A different GOAT discussion pertaining to "The Last Dance"

May 18, 2020 - 3:42 am

Michael Jordan's documentary series "The Last Dance" has taken over the sports world as the go-to program, without the presence of live sports. Of course, with viewers of all ages getting an inside look at Jordan and the Chicago Bulls's six championships in the 1990s, the debate of who is the greatest of all time has re-ignited. The documentary has confirmed or convinced some that Jordan is the "GOAT" while others have dug their feet in on the likes of LeBron James claiming that title.

It is a fun back and forth discussion that has a lot of good points on both sides. There is however another GOAT discussion that should be taking place after the conclusion of the documentary on Sunday.

Then-Chicago Bulls head coach Phil Jackson might have the most impressive resume of any coach in NBA history. Maybe even in the history of sports.

Jackson's triangle offense took over the association in the 90's, and the first decade of the 2000's. With Jordan and Scottie Pippen leading his team on the court, Jackson was the head coach for all six NBA titles in Chicago. The six rings is even more impressive when it came in the form of two three-peats.

Unlike the six Super Bowls won by Bill Belichick and Tom Brady in New England that were spread out over a 20-year span, Jackson and the Bulls won all six world titles in eight years.

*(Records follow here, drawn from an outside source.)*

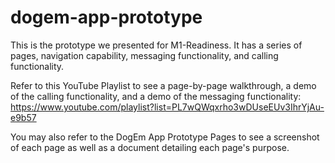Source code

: # dogem-app-prototype
This is the prototype we presented for M1-Readiness. It has a series of pages, navigation capability, messaging functionality, and calling functionality.

Refer to this YouTube Playlist to see a page-by-page walkthrough, a demo of the calling functionality, and a demo of the messaging functionality: https://www.youtube.com/playlist?list=PL7wQWqxrho3wDUseEUv3IhrYjAu-e9b57

You may also refer to the DogEm App Prototype Pages to see a screenshot of each page as well as a document detailing each page's purpose.
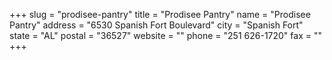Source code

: +++
slug = "prodisee-pantry"
title = "Prodisee Pantry"
name = "Prodisee Pantry"
address = "6530 Spanish Fort Boulevard"
city = "Spanish Fort"
state = "AL"
postal = "36527"
website = ""
phone = "251 626-1720"
fax = ""
+++

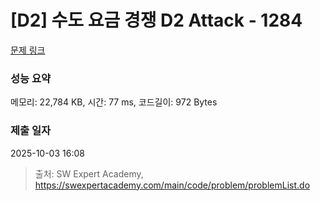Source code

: # [D2] 수도 요금 경쟁 D2 Attack - 1284 

[문제 링크](https://swexpertacademy.com/main/code/problem/problemDetail.do?contestProbId=AV189xUaI8UCFAZN) 

### 성능 요약

메모리: 22,784 KB, 시간: 77 ms, 코드길이: 972 Bytes

### 제출 일자

2025-10-03 16:08



> 출처: SW Expert Academy, https://swexpertacademy.com/main/code/problem/problemList.do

Having one of, if not the greatest player in NBA (or even sports) history was the key factor in the Bulls dynasty, but that shouldn't lessen Jackson's role in it all.

His value to the team was evident in 1994 when Jordan retired and decided to play professional baseball. Jackson re-invented the Bulls offense into a ball-sharing, fast-paced unit that was one game away from making it to the Eastern Conference Finals.

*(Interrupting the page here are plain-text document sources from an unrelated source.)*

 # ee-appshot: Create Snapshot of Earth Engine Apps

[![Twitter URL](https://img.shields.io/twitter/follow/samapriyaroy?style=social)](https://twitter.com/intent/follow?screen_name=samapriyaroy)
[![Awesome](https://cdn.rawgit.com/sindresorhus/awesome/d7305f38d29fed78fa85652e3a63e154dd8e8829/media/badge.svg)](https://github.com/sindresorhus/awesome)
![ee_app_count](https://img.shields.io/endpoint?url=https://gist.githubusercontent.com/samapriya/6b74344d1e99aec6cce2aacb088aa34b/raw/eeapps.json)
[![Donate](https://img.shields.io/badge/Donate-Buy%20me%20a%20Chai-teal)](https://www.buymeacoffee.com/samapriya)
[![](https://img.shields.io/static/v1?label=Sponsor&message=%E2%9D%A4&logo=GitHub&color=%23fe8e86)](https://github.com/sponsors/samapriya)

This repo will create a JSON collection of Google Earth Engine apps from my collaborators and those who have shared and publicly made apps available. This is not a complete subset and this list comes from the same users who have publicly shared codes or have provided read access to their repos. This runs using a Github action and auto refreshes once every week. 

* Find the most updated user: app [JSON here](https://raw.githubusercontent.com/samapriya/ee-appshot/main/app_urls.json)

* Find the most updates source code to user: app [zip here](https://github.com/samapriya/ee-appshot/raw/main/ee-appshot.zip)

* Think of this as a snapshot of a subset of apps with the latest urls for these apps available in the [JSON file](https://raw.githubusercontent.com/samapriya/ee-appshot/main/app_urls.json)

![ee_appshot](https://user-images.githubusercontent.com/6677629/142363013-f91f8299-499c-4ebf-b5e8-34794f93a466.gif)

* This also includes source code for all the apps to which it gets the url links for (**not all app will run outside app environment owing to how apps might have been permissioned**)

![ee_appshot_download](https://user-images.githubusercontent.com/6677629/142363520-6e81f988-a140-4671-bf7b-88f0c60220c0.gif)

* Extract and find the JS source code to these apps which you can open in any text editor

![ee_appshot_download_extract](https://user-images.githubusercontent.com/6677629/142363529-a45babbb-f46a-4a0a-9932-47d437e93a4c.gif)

One championship run is a tough, draining process in the series format of the NBA playoffs. To be able to keep your team in the disciplined mindset, stringing together three consecutive Larry O'Brien trophies twice? It is something perhaps nobody will ever do again.

Not even the Miami Heat "Big 3" or the super team of Steph Curry, Kevin Durant, and Klay Thompson in Golden State could pull it off.

Jackson didn't just lead Chicago to multiple three-peats. After somehow getting fired by the Bulls after their sixth and final championship in 1998, Jackson only needed two years before he won another three-straight with Kobe Bryant, Shaquille O'Neal, and the Los Angeles Lakers.

Three three-peats for one head coach? Now that is something I'd bet never happens again in the history of sports.

To add the cherry on top, Jackson would repeat again with the Lakers in 2009 and 2019. So 11 championships that came in the form of three three-peats and a repeat.

This has been well documented history, but it is a run that isn't talked about enough. There may have been multiple GOATs featured in "The Last Dance".